━━━━━ Data records ━━━━━

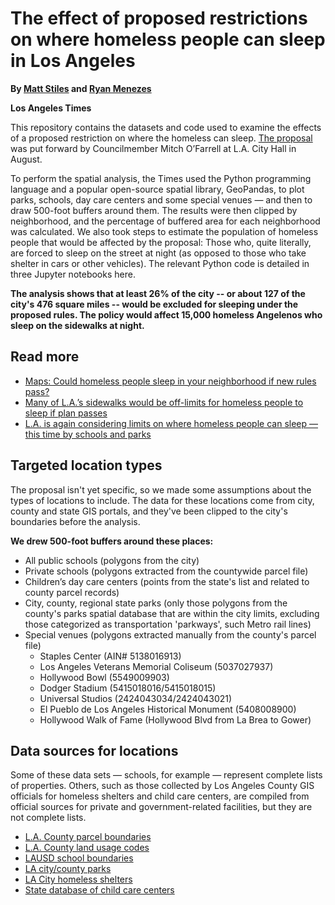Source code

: # The effect of proposed restrictions on where homeless people can sleep in Los Angeles

**By [Matt Stiles](https://twitter.com/stiles) and [Ryan Menezes](https://twitter.com/ryanvmenezes)**

**Los Angeles Times**

This repository contains the datasets and code used to examine the effects of a proposed restriction on where the homeless can sleep. [The proposal](proposal-19-0602-S1.pdf) was put forward by Councilmember Mitch O’Farrell at L.A. City Hall in August.

To perform the spatial analysis, the Times used the Python programming language and a popular open-source spatial library, GeoPandas, to plot parks, schools, day care centers and some special venues — and then to draw 500-foot buffers around them. The results were then clipped by neighborhood, and the percentage of buffered area for each neighborhood was calculated. We also took steps to estimate the population of homeless people that would be affected by the proposal: Those who, quite literally, are forced to sleep on the street at night (as opposed to those who take shelter in cars or other vehicles). The relevant Python code is detailed in three Jupyter notebooks here.

**The analysis shows that at least 26% of the city -- or about 127 of the city's 476 square miles -- would be excluded for sleeping under the proposed rules. The policy would affect 15,000 homeless Angelenos who sleep on the sidewalks at night.**

## Read more

* [Maps: Could homeless people sleep in your neighborhood if new rules pass?](https://www.latimes.com/projects/homeless-sleeping-maps/)
* [Many of L.A.’s sidewalks would be off-limits for homeless people to sleep if plan passes](https://www.latimes.com/california/story/2019-09-08/homeless-sleeping-ban-rules-los-angeles )
* [L.A. is again considering limits on where homeless people can sleep — this time by schools and parks](https://www.latimes.com/california/story/2019-08-22/homeless-sidewalk-sleeping-ban-restrictions-boise-case-shelter)

## Targeted location types

The proposal isn't yet specific, so we made some assumptions about the types of locations to include. The data for these locations come from city, county and state GIS portals, and they've been clipped to the city's boundaries before the analysis. 

**We drew 500-foot buffers around these places:** 

* All public schools (polygons from the city)
* Private schools (polygons extracted from the countywide parcel file)
* Children’s day care centers (points from the state's list and related to county parcel records)
* City, county, regional state parks (only those polygons from the county's parks spatial database that are within the city limits, excluding those categorized as transportation 'parkways', such Metro rail lines)
* Special venues (polygons extracted manually from the county's parcel file)
  * Staples Center (AIN# 5138016913)
  * Los Angeles Veterans Memorial Coliseum (5037027937)
  * Hollywood Bowl (5549009903)
  * Dodger Stadium (5415018016/5415018015)
  * Universal Studios (2424043034/2424043021)
  * El Pueblo de Los Angeles Historical Monument (5408008900)
  * Hollywood Walk of Fame (Hollywood Blvd from La Brea to Gower)

## Data sources for locations

Some of these data sets — schools, for example — represent complete lists of properties. Others, such as those collected by Los Angeles County GIS officials for homeless shelters and child care centers, are compiled from official sources for private and government-related facilities, but they are not complete lists. 

* [L.A. County parcel boundaries](https://permitting.gis.lacounty.gov/permitting/rest/services/energovDev/ViewableDev/MapServer/8)
* [L.A. County land usage codes](http://egis3.lacounty.gov/dataportal/wp-content/uploads/2009/12/usecodes-chart.pdf)
* [LAUSD school boundaries](https://maps.lacity.org/lahub/rest/services/LAUSD_Schools/MapServer/2)
* [LA city/county parks](https://egis3.lacounty.gov/dataportal/2016/10/25/department-of-parks-and-recreation-county-parks-and-open-space/)
* [LA City homeless shelters](https://public.gis.lacounty.gov/public/rest/services/LACounty_Dynamic/LMS_Data_Public/MapServer/158)
* [State database of child care centers](https://data-california.opendata.arcgis.com/datasets/CalEMA::ca-child-care-centers/data?geometry=-132.669%2C32.728%2C-106.587%2C38.956&where=COUNTY%20like%20%27%25LOS%20ANGELES%25%27)
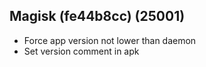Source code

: ## Magisk (fe44b8cc) (25001)

- Force app version not lower than daemon
- Set version comment in apk
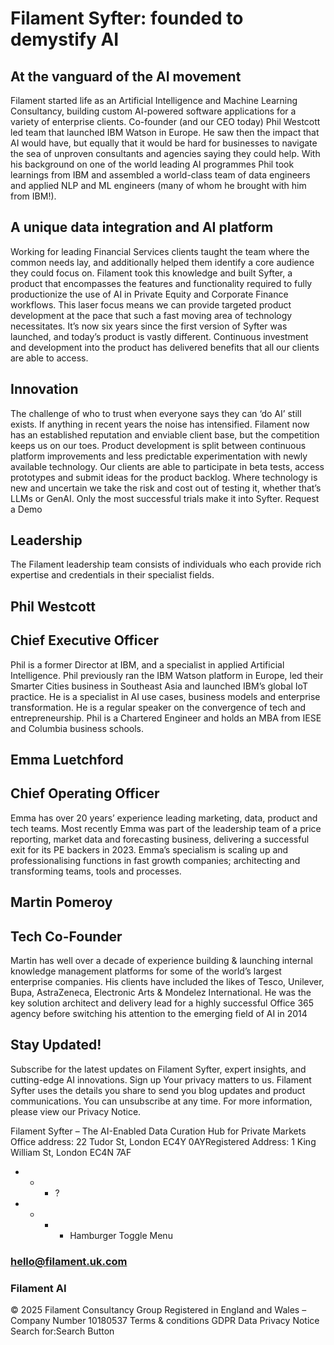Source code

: # Filament Syfter: founded to demystify AI 
## At the vanguard of the AI movement 
Filament started life as an Artificial Intelligence and Machine Learning Consultancy, building custom AI-powered software applications for a variety of enterprise clients. 
Co-founder (and our CEO today) Phil Westcott led team that launched IBM Watson in Europe. He saw then the impact that AI would have, but equally that it would be hard for businesses to navigate the sea of unproven consultants and agencies saying they could help. 
With his background on one of the world leading AI programmes Phil took learnings from IBM and assembled a world-class team of data engineers and applied NLP and ML engineers (many of whom he brought with him from IBM!). 
## A unique data integration and AI platform
Working for leading Financial Services clients taught the team where the common needs lay, and additionally helped them identify a core audience they could focus on. Filament took this knowledge and built Syfter, a product that encompasses the features and functionality required to fully productionize the use of AI in Private Equity and Corporate Finance workflows. 
This laser focus means we can provide targeted product development at the pace that such a fast moving area of technology necessitates. It’s now six years since the first version of Syfter was launched, and today’s product is vastly different. Continuous investment and development into the product has delivered benefits that all our clients are able to access. 
## Innovation
The challenge of who to trust when everyone says they can ‘do AI’ still exists. If anything in recent years the noise has intensified. Filament now has an established reputation and enviable client base, but the competition keeps us on our toes.
Product development is split between continuous platform improvements and less predictable experimentation with newly available technology. Our clients are able to participate in beta tests, access prototypes and submit ideas for the product backlog. Where technology is new and uncertain we take the risk and cost out of testing it, whether that’s LLMs or GenAI. Only the most successful trials make it into Syfter.
 Request a Demo 
## Leadership
The Filament leadership team consists of individuals who each provide rich expertise and credentials in their specialist fields. 

## Phil Westcott
## Chief Executive Officer
Phil is a former Director at IBM, and a specialist in applied Artificial Intelligence. Phil previously ran the IBM Watson platform in Europe, led their Smarter Cities business in Southeast Asia and launched IBM’s global IoT practice. He is a specialist in AI use cases, business models and enterprise transformation. He is a regular speaker on the convergence of tech and entrepreneurship. Phil is a Chartered Engineer and holds an MBA from IESE and Columbia business schools.

## Emma Luetchford
## Chief Operating Officer
Emma has over 20 years’ experience leading marketing, data, product and tech teams. Most recently Emma was part of the leadership team of a price reporting, market data and forecasting business, delivering a successful exit for its PE backers in 2023. Emma’s specialism is scaling up and professionalising functions in fast growth companies; architecting and transforming teams, tools and processes.

## Martin Pomeroy
## Tech Co-Founder
Martin has well over a decade of experience building & launching internal knowledge management platforms for some of the world’s largest enterprise companies. His clients have included the likes of Tesco, Unilever, Bupa, AstraZeneca, Electronic Arts & Mondelez International. He was the key solution architect and delivery lead for a highly successful Office 365 agency before switching his attention to the emerging field of AI in 2014

## Stay Updated!
Subscribe for the latest updates on Filament Syfter, expert insights, and cutting-edge AI innovations.
Sign up
Your privacy matters to us. Filament Syfter uses the details you share to send you blog updates and product communications. You can unsubscribe at any time. For more information, please view our Privacy Notice.

Filament Syfter – The AI-Enabled Data Curation Hub for Private Markets
Office address: 22 Tudor St, London EC4Y 0AYRegistered Address: 1 King William St, London EC4N 7AF
 * * * ?
 * * * * Hamburger Toggle Menu
 ### hello@filament.uk.com 

### Filament AI 
© 2025 Filament Consultancy Group Registered in England and Wales – Company Number 10180537
Terms & conditions
GDPR Data Privacy Notice
Search for:Search Button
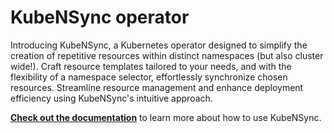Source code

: # KubeNSync operator
Introducing KubeNSync, a Kubernetes operator designed to simplify the creation of repetitive resources within distinct namespaces (but also cluster wide!). Craft resource templates tailored to your needs, and with the flexibility of a namespace selector, effortlessly synchronize chosen resources. Streamline resource management and enhance deployment efficiency using KubeNSync's intuitive approach.

[**Check out the documentation**](https://eryalito.github.io/kubensync-operator/examples/) to learn more about how to use KubeNSync.
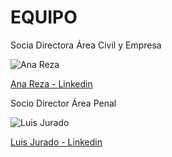 <h1>EQUIPO</h1>
<div id="equipo">
    <div id="ana">
        <p class="cargo">Socia Directora Área Civil y Empresa</p>
        <img src="https://user-images.githubusercontent.com/63341181/84498230-81cae200-acb0-11ea-852f-a325640dc051.jpg" title="Ana Reza" alt="Ana Reza" />
        <p><a href="https://www.linkedin.com/in/ana-m%AA-reza-corti%F1as-72107570/" title="Ana Reza - Linkedin">Ana Reza - Linkedin</a></p>
    </div>
    <div id="luis">
        <p class="cargo">Socio Director Área Penal</p>
        <img src="https://user-images.githubusercontent.com/63341181/84498586-395ff400-acb1-11ea-9709-0c3801825aa1.jpg" title="Luis Jurado" alt="Luis Jurado" />
        <p><a href="https://www.linkedin.com/in/luisjuradocano/">Luis Jurado - Linkedin</a></p>
    </div>
</div>
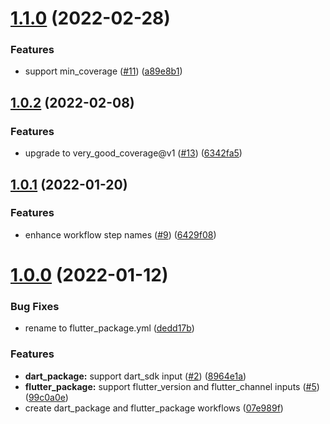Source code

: # [1.1.0](https://github.com/VeryGoodOpenSource/very_good_workflows/compare/v1.0.2...v1.1.0) (2022-02-28)

### Features

- support min_coverage ([#11](https://github.com/VeryGoodOpenSource/very_good_workflows/issues/11)) ([a89e8b1](https://github.com/VeryGoodOpenSource/very_good_workflows/commit/a89e8b1d7687b769ae5f975fff5568156f282887))

## [1.0.2](https://github.com/VeryGoodOpenSource/very_good_workflows/compare/v1.0.1...v1.0.2) (2022-02-08)

### Features

- upgrade to very_good_coverage@v1 ([#13](https://github.com/VeryGoodOpenSource/very_good_workflows/issues/13)) ([6342fa5](https://github.com/VeryGoodOpenSource/very_good_workflows/commit/6342fa5cb1a8eabfe5a1c2e57330aea37cedf5a2))

## [1.0.1](https://github.com/VeryGoodOpenSource/very_good_workflows/compare/v1.0.0...v1.0.1) (2022-01-20)

### Features

- enhance workflow step names ([#9](https://github.com/VeryGoodOpenSource/very_good_workflows/issues/9)) ([6429f08](https://github.com/VeryGoodOpenSource/very_good_workflows/commit/6429f0849fa0d6b9dc845d6f00d62e4a3d875ff1))

# [1.0.0](https://github.com/VeryGoodOpenSource/very_good_workflows/compare/07e989fcadd9f5a2250ad14b0fdb82e6c8bc6704...v1.0.0) (2022-01-12)

### Bug Fixes

- rename to flutter_package.yml ([dedd17b](https://github.com/VeryGoodOpenSource/very_good_workflows/commit/dedd17b9eb90bc9427e302bd6e4f8ccd1a0c3bd2))

### Features

- **dart_package:** support dart_sdk input ([#2](https://github.com/VeryGoodOpenSource/very_good_workflows/issues/2)) ([8964e1a](https://github.com/VeryGoodOpenSource/very_good_workflows/commit/8964e1a4f3e5a61e434f655f730fc2a6d1622325))
- **flutter_package:** support flutter_version and flutter_channel inputs ([#5](https://github.com/VeryGoodOpenSource/very_good_workflows/issues/5)) ([99c0a0e](https://github.com/VeryGoodOpenSource/very_good_workflows/commit/99c0a0e91dcd8ee6b01e10d79920f178da168d68))
- create dart_package and flutter_package workflows ([07e989f](https://github.com/VeryGoodOpenSource/very_good_workflows/commit/07e989fcadd9f5a2250ad14b0fdb82e6c8bc6704))
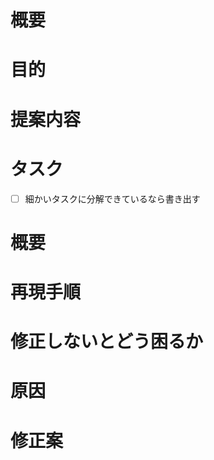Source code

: <!-- issueの種類に応じて「要望」または「バグ」からテンプレートを選択する -->

<!-- 要望のテンプレート -->
# 概要
# 目的
# 提案内容
# タスク
- [ ] 細かいタスクに分解できているなら書き出す

<!-- バグのテンプレート -->
# 概要
# 再現手順
# 修正しないとどう困るか
# 原因
# 修正案
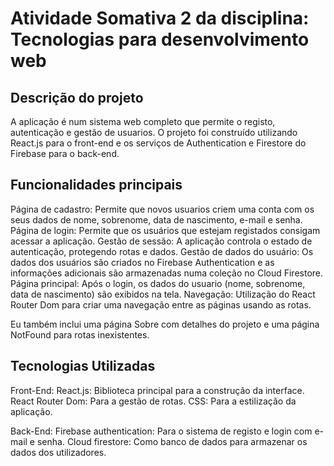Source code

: # Atividade Somativa 2 da disciplina: Tecnologias para desenvolvimento web

## Descrição do projeto
A aplicação é num sistema web completo que permite o registo, autenticação e gestão de usuarios. 
O projeto foi construído utilizando React.js para o front-end e os serviços de Authentication e Firestore do Firebase para o back-end.

## Funcionalidades principais

Página de cadastro: Permite que novos usuarios criem uma conta com os seus dados de nome, sobrenome, data de nascimento, e-mail e senha.
Página de login: Permite que os usuários que estejam registados consigam acessar a aplicação.
Gestão de sessão: A aplicação controla o estado de autenticação, protegendo rotas e dados.
Gestão de dados do usuário: Os dados dos usuários são criados no Firebase Authentication e as informações adicionais são armazenadas numa coleção no Cloud Firestore.
Página principal: Após o login, os dados do usuario (nome, sobrenome, data de nascimento) são exibidos na tela.
Navegação: Utilização do React Router Dom para criar uma navegação entre as páginas usando as rotas.

Eu também inclui uma página Sobre com detalhes do projeto e uma página NotFound para rotas inexistentes.

## Tecnologias Utilizadas
Front-End:
React.js: Biblioteca principal para a construção da interface.
React Router Dom: Para a gestão de rotas.
CSS: Para a estilização da aplicação.

Back-End:
Firebase authentication: Para o sistema de registo e login com e-mail e senha.
Cloud firestore: Como banco de dados para armazenar os dados dos utilizadores.
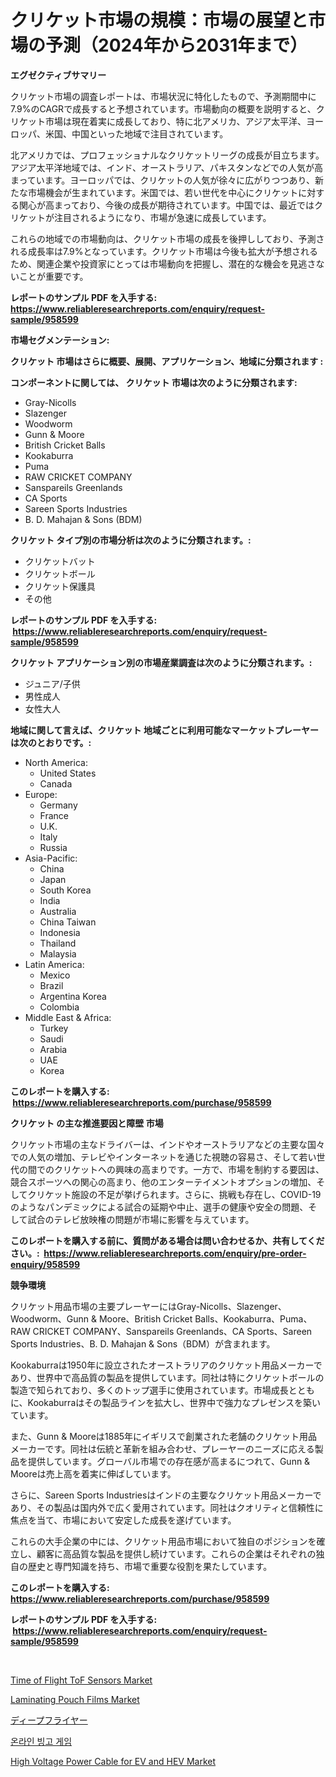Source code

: <p><h1>クリケット市場の規模：市場の展望と市場の予測（2024年から2031年まで）</h1></p><p><strong>エグゼクティブサマリー</strong></p>
<p><p>クリケット市場の調査レポートは、市場状況に特化したもので、予測期間中に7.9%のCAGRで成長すると予想されています。市場動向の概要を説明すると、クリケット市場は現在着実に成長しており、特に北アメリカ、アジア太平洋、ヨーロッパ、米国、中国といった地域で注目されています。</p><p>北アメリカでは、プロフェッショナルなクリケットリーグの成長が目立ちます。アジア太平洋地域では、インド、オーストラリア、パキスタンなどでの人気が高まっています。ヨーロッパでは、クリケットの人気が徐々に広がりつつあり、新たな市場機会が生まれています。米国では、若い世代を中心にクリケットに対する関心が高まっており、今後の成長が期待されています。中国では、最近ではクリケットが注目されるようになり、市場が急速に成長しています。</p><p>これらの地域での市場動向は、クリケット市場の成長を後押ししており、予測される成長率は7.9%となっています。クリケット市場は今後も拡大が予想されるため、関連企業や投資家にとっては市場動向を把握し、潜在的な機会を見逃さないことが重要です。</p></p>
<p><strong>レポートのサンプル PDF を入手する: <a href="https://www.reliableresearchreports.com/enquiry/request-sample/958599">https://www.reliableresearchreports.com/enquiry/request-sample/958599</a></strong></p>
<p><strong>市場セグメンテーション:</strong></p>
<p><strong> クリケット 市場はさらに概要、展開、アプリケーション、地域に分類されます :</strong></p>
<p><strong>コンポーネントに関しては、 クリケット 市場は次のように分類されます: &nbsp;</strong></p>
<p><ul><li>Gray-Nicolls</li><li>Slazenger</li><li>Woodworm</li><li>Gunn & Moore</li><li>British Cricket Balls</li><li>Kookaburra</li><li>Puma</li><li>RAW CRICKET COMPANY</li><li>Sanspareils Greenlands</li><li>CA Sports</li><li>Sareen Sports Industries</li><li>B. D. Mahajan & Sons (BDM)</li></ul></p>
<p><strong> クリケット タイプ別の市場分析は次のように分類されます。:</strong></p>
<p><ul><li>クリケットバット</li><li>クリケットボール</li><li>クリケット保護具</li><li>その他</li></ul></p>
<p><strong>レポートのサンプル PDF を入手する: &nbsp;<a href="https://www.reliableresearchreports.com/enquiry/request-sample/958599">https://www.reliableresearchreports.com/enquiry/request-sample/958599</a></strong></p>
<p><strong> クリケット アプリケーション別の市場産業調査は次のように分類されます。:</strong></p>
<p><ul><li>ジュニア/子供</li><li>男性成人</li><li>女性大人</li></ul></p>
<p><strong>地域に関して言えば、クリケット 地域ごとに利用可能なマーケットプレーヤーは次のとおりです。:</strong></p>
<p><ul>
    <li>
        North America:
        <ul>
            <li>United States</li>
            <li>Canada</li>
        </ul>
    </li>
    <li>
        Europe:
        <ul>
            <li>Germany</li>
            <li>France</li>
            <li>U.K.</li>
            <li>Italy</li>
            <li>Russia</li>
        </ul>
    </li>
    <li>
        Asia-Pacific:
        <ul>
            <li>China</li>
            <li>Japan</li>
            <li>South Korea</li>
            <li>India</li>
            <li>Australia</li>
            <li>China Taiwan</li>
            <li>Indonesia</li>
            <li>Thailand</li>
            <li>Malaysia</li>
        </ul>
    </li>
    <li>
        Latin America:
        <ul>
            <li>Mexico</li>
            <li>Brazil</li>
            <li>Argentina Korea</li>
            <li>Colombia</li>
        </ul>
    </li>
    <li>
        Middle East & Africa:
        <ul>
            <li>Turkey</li>
            <li>Saudi</li>
            <li>Arabia</li>
            <li>UAE</li>
            <li>Korea</li>
        </ul>
    </li>
    </ul></p>
<p><strong>このレポートを購入する: &nbsp;<a href="https://www.reliableresearchreports.com/purchase/958599">https://www.reliableresearchreports.com/purchase/958599</a></strong></p>
<p><strong>クリケット の主な推進要因と障壁 市場</strong></p>
<p><p>クリケット市場の主なドライバーは、インドやオーストラリアなどの主要な国々での人気の増加、テレビやインターネットを通じた視聴の容易さ、そして若い世代の間でのクリケットへの興味の高まりです。一方で、市場を制約する要因は、競合スポーツへの関心の高まり、他のエンターテイメントオプションの増加、そしてクリケット施設の不足が挙げられます。さらに、挑戦も存在し、COVID-19のようなパンデミックによる試合の延期や中止、選手の健康や安全の問題、そして試合のテレビ放映権の問題が市場に影響を与えています。</p></p>
<p><strong>このレポートを購入する前に、質問がある場合は問い合わせるか、共有してください。:&nbsp; <a href="https://www.reliableresearchreports.com/enquiry/pre-order-enquiry/958599">https://www.reliableresearchreports.com/enquiry/pre-order-enquiry/958599</a></strong></p>
<p><strong>競争環境</strong></p>
<p><p>クリケット用品市場の主要プレーヤーにはGray-Nicolls、Slazenger、Woodworm、Gunn & Moore、British Cricket Balls、Kookaburra、Puma、RAW CRICKET COMPANY、Sanspareils Greenlands、CA Sports、Sareen Sports Industries、B. D. Mahajan & Sons（BDM）が含まれます。</p><p>Kookaburraは1950年に設立されたオーストラリアのクリケット用品メーカーであり、世界中で高品質の製品を提供しています。同社は特にクリケットボールの製造で知られており、多くのトップ選手に使用されています。市場成長とともに、Kookaburraはその製品ラインを拡大し、世界中で強力なプレゼンスを築いています。</p><p>また、Gunn & Mooreは1885年にイギリスで創業された老舗のクリケット用品メーカーです。同社は伝統と革新を組み合わせ、プレーヤーのニーズに応える製品を提供しています。グローバル市場での存在感が高まるにつれて、Gunn & Mooreは売上高を着実に伸ばしています。</p><p>さらに、Sareen Sports Industriesはインドの主要なクリケット用品メーカーであり、その製品は国内外で広く愛用されています。同社はクオリティと信頼性に焦点を当て、市場において安定した成長を遂げています。</p><p>これらの大手企業の中には、クリケット用品市場において独自のポジションを確立し、顧客に高品質な製品を提供し続けています。これらの企業はそれぞれの独自の歴史と専門知識を持ち、市場で重要な役割を果たしています。</p></p>
<p><strong>このレポートを購入する: &nbsp; <a href="https://www.reliableresearchreports.com/purchase/958599">https://www.reliableresearchreports.com/purchase/958599</a></strong></p>
<p><strong>レポートのサンプル PDF を入手する: &nbsp;<a href="https://www.reliableresearchreports.com/enquiry/request-sample/958599">https://www.reliableresearchreports.com/enquiry/request-sample/958599</a></strong><strong></strong></p>
<p>&nbsp;</p>
<p><p><a href="https://github.com/wwwkeltoum/Market-Research-Report-List-2/blob/main/time-of-flight-tof-sensors-market.md">Time of Flight ToF Sensors Market</a></p><p><a href="https://cat-emmental-94b.notion.site/Laminating-Pouch-Films-Market-Research-Report-Provides-thorough-Industry-Overview-which-offers-an-I-c34c3efd97d94b919ae3aba66cc9b7a5">Laminating Pouch Films Market</a></p><p><a href="https://github.com/pepo3k/Market-Research-Report-List-1/blob/main/555675515558.md">ディープフライヤー</a></p><p><a href="https://github.com/FelipeGrrady654556/Market-Research-Report-List-1/blob/main/246752714316.md">온라인 빙고 게임</a></p><p><a href="https://issuu.com/reportprime-2/docs/high-voltage-power-cable-for-ev-and-hev-market-siz">High Voltage Power Cable for EV and HEV Market</a></p></p>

━━━━━

An answer consisting of the number alone is required: how many lines in the entries hold the string "Reza"?

Task solution: 2